In collaboration with GAIDG Lab external collaborators, York University’s Prof. Petros Faloutsos, Université de Montréal and Mila member Prof. Glen Berseth, and Rutgers University’s Prof. Mubbasir Kapadia, Prof. Vladimir Pavlovic, and Ph.D. Candidate Hu Kaidong, we developed a multi-agent reinforcement learning approach using parameter sharing and goal conditioning that affords diverse crowd simulations by learning a single shared policy without centralized control or communication, Heterogeneous Crowd Simulation using Parametric Reinforcement Learning.

https://doi.org/10.1109/TVCG.2021.3139031

Abstract

Agent-based synthetic crowd simulation affords the cost-effective large-scale simulation and animation of interacting digital humans. Model-based approaches have successfully generated a plethora of simulators with a variety of foundations. However, prior approaches have been based on statically defined models predicated on simplifying assumptions, limited video-based datasets, or homogeneous policies.
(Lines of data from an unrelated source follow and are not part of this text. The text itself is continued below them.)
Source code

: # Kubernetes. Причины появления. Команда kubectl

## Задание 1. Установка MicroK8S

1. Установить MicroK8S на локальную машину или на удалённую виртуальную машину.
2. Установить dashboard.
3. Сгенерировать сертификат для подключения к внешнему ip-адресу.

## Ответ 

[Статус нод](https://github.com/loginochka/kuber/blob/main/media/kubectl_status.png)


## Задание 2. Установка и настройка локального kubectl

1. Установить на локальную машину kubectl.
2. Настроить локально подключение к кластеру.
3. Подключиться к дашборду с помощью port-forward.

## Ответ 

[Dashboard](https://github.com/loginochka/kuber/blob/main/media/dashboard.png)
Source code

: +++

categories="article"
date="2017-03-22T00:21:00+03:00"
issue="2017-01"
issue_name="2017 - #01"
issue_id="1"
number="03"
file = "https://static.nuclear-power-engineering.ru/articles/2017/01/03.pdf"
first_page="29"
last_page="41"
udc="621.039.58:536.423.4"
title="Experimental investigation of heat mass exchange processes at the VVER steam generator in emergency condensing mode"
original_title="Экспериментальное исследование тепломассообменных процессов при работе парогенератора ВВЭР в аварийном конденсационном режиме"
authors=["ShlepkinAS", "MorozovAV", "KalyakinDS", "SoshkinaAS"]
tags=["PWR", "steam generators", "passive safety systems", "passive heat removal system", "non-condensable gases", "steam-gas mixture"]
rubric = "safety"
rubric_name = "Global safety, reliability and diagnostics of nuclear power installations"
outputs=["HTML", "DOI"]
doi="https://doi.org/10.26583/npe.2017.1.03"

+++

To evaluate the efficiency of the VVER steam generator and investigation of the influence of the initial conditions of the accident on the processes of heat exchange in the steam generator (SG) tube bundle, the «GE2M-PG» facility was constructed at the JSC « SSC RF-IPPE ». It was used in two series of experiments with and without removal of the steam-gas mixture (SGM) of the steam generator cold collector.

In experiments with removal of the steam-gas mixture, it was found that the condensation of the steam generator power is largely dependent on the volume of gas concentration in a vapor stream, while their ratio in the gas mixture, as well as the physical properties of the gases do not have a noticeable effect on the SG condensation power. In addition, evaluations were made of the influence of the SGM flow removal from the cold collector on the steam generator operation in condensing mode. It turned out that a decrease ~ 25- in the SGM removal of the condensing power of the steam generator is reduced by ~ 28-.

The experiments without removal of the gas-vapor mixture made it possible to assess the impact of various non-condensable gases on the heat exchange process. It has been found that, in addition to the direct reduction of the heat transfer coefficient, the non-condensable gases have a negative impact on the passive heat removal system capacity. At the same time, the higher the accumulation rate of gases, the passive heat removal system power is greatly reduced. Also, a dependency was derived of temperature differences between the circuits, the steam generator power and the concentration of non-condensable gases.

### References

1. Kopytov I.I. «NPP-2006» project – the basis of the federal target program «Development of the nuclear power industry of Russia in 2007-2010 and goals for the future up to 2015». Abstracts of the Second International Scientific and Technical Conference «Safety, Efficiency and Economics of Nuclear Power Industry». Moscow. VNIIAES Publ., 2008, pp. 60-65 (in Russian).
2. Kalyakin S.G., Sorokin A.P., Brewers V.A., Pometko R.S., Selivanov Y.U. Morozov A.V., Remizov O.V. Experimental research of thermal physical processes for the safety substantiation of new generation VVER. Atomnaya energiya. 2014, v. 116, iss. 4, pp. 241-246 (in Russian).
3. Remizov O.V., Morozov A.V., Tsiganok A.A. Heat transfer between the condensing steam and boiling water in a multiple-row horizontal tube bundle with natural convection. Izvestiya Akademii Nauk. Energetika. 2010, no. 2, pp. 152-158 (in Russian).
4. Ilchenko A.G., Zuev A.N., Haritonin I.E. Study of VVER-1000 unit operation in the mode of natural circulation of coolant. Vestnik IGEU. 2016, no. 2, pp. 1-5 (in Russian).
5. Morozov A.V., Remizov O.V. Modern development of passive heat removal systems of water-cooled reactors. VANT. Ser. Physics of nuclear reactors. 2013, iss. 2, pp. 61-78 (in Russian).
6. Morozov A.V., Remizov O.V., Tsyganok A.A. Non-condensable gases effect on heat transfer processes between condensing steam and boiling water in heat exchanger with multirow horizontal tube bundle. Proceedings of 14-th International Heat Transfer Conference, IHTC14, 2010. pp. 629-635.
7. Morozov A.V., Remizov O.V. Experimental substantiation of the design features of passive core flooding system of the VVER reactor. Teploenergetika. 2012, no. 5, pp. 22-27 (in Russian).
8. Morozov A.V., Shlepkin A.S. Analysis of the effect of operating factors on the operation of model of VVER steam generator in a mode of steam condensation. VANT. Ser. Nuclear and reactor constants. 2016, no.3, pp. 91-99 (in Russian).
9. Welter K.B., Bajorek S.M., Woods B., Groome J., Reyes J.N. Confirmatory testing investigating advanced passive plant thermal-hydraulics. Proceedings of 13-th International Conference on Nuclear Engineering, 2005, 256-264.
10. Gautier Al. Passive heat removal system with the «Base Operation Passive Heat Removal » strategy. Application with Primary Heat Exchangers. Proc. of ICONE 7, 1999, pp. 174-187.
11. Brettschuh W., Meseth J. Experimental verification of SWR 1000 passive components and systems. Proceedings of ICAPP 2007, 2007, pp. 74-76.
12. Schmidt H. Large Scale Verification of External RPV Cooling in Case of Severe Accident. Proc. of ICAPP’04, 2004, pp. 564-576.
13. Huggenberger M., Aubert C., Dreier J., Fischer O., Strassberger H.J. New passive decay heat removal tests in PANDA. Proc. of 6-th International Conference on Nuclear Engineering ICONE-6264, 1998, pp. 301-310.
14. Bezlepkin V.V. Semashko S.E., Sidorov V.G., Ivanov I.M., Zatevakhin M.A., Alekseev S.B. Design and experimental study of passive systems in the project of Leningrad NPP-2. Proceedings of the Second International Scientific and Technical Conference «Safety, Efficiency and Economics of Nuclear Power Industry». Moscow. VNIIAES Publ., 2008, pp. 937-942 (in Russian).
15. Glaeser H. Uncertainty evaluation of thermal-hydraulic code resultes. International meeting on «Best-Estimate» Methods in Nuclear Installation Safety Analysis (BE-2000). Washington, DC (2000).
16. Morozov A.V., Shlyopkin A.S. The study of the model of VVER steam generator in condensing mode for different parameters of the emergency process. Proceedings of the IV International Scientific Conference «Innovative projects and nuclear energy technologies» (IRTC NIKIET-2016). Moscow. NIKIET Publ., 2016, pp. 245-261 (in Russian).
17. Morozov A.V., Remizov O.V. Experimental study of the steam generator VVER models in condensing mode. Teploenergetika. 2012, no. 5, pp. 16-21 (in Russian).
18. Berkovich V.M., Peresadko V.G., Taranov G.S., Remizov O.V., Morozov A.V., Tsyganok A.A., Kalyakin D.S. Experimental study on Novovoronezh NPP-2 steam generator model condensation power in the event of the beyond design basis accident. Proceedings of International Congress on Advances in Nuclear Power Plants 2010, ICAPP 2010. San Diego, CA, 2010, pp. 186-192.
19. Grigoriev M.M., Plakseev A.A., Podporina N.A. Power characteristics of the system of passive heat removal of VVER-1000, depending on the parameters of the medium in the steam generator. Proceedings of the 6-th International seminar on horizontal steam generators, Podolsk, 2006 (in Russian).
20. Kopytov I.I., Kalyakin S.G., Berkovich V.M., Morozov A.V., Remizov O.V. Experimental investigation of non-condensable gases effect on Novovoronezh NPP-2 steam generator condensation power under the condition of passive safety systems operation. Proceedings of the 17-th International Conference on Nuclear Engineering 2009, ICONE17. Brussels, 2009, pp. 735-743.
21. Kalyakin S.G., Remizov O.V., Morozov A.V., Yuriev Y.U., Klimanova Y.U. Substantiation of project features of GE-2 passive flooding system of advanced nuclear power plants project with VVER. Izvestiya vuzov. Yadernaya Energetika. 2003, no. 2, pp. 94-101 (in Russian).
Recent works have applied reinforcement learning to learn policies for navigation. However, these approaches may learn static homogeneous rules, are typically limited in their generalization to trained scenarios, and limited in their usability in synthetic crowd domains. In this paper, we present a multi-agent reinforcement learning-based approach that learns a parametric predictive collision avoidance and steering policy. We show that training over a parameter space produces a flexible model across crowd configurations. That is, our goal-conditioned approach learns a parametric policy that affords heterogeneous synthetic crowds. We propose a model-free approach without centralization of internal agent information, control signals, or agent communication. The model is extensively evaluated. The results show policy generalization across unseen scenarios, agent parameters, and out-of-distribution parameterizations. The learned model has comparable computational performance to traditional methods. Qualitatively the model produces both expected (laminar flow, shuffling, bottleneck) and unexpected (side-stepping) emergent qualitative behaviours, and quantitatively the approach is performant across measures of movement quality.